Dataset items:
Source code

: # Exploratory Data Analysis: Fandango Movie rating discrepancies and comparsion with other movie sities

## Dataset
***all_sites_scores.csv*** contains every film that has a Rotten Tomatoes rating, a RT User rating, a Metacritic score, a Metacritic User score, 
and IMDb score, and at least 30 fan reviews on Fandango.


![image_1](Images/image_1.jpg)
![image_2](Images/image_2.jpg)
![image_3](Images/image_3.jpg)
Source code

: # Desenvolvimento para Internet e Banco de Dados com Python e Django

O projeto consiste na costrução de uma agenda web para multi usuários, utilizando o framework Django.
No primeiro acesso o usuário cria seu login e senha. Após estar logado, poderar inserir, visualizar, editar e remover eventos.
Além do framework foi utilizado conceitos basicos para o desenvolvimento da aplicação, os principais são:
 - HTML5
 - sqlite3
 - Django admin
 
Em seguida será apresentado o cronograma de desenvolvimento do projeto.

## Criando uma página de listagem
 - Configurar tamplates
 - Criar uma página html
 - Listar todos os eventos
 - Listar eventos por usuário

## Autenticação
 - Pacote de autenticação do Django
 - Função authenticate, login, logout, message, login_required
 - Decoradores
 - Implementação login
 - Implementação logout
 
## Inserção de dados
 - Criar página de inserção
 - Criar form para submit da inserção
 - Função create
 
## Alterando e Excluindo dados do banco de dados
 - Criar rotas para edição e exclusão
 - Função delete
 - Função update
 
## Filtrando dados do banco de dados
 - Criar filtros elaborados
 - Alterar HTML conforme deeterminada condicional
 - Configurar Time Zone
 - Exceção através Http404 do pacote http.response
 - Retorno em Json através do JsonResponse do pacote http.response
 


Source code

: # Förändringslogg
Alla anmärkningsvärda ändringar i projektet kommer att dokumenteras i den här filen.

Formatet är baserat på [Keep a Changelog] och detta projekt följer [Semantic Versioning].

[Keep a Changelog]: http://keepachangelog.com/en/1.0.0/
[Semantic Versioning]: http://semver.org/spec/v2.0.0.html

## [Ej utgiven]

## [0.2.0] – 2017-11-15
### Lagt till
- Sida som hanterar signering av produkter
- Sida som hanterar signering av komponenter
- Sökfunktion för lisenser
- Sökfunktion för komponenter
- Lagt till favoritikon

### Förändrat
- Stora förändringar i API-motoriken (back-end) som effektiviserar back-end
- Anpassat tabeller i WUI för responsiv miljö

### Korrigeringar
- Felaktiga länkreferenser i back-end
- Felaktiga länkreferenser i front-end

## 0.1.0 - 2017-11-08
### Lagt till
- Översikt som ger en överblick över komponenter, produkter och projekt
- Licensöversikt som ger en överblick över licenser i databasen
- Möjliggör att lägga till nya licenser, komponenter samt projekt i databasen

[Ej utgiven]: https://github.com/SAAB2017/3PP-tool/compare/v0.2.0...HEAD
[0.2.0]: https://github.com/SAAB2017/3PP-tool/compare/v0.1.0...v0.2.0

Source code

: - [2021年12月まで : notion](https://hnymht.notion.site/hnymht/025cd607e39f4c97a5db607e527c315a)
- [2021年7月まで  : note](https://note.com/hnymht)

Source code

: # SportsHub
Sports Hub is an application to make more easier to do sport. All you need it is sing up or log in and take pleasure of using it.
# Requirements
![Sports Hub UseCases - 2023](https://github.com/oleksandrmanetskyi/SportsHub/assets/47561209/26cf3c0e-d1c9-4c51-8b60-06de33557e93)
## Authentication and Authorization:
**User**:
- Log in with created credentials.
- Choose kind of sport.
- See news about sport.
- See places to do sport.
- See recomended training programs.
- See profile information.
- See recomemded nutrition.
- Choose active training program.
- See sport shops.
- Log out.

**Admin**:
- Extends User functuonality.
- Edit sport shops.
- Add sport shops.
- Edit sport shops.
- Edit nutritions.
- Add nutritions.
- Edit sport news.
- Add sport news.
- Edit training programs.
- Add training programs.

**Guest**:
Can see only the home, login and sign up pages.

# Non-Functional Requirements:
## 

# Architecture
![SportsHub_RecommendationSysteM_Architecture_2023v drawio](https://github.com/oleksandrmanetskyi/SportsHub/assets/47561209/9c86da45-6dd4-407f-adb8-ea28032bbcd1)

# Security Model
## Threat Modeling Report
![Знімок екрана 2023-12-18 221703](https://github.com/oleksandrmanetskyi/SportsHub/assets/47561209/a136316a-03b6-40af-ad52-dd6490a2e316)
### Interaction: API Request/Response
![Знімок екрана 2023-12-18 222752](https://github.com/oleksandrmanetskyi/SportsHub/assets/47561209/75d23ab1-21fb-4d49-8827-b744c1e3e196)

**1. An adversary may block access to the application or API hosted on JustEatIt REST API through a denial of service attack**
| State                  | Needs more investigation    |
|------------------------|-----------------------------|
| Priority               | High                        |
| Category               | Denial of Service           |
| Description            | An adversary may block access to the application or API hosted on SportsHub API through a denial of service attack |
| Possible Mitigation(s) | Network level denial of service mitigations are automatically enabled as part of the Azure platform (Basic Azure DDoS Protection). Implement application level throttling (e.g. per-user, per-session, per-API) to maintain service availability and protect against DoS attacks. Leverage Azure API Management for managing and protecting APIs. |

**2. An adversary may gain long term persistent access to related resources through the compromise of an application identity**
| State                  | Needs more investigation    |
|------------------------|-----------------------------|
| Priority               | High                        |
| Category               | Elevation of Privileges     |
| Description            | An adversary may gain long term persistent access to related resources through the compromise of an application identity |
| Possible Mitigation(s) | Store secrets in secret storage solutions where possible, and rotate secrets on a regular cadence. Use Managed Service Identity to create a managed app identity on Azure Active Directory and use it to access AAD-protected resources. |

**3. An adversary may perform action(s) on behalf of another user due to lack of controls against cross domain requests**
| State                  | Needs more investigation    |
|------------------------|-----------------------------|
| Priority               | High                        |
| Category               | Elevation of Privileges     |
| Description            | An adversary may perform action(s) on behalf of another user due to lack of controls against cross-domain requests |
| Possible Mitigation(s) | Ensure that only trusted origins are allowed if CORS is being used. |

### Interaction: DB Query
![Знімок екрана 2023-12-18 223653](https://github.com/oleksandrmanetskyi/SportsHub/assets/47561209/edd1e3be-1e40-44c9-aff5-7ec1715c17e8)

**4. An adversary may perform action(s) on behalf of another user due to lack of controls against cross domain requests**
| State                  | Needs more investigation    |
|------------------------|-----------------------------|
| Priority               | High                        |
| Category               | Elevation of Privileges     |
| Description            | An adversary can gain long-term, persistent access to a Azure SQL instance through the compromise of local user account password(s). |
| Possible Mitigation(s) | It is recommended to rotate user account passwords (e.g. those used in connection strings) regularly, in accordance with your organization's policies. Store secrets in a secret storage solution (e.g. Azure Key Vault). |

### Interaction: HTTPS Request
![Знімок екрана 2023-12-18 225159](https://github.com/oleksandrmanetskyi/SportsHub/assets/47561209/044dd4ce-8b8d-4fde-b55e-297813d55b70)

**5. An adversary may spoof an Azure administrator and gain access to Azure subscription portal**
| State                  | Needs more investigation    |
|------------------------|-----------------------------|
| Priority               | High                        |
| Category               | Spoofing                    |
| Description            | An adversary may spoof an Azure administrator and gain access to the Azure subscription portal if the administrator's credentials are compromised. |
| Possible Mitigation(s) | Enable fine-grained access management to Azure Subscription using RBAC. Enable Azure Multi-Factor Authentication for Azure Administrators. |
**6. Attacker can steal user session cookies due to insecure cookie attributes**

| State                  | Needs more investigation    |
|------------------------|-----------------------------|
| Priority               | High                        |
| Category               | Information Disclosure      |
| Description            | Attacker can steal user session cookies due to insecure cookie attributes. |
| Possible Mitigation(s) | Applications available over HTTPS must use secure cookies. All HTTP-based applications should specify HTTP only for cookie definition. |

• **TASK GOAL**: Within the records, how many lines carry the word "shops"? Reply with the figure alone.

• **SOLVED PROBLEM**: 4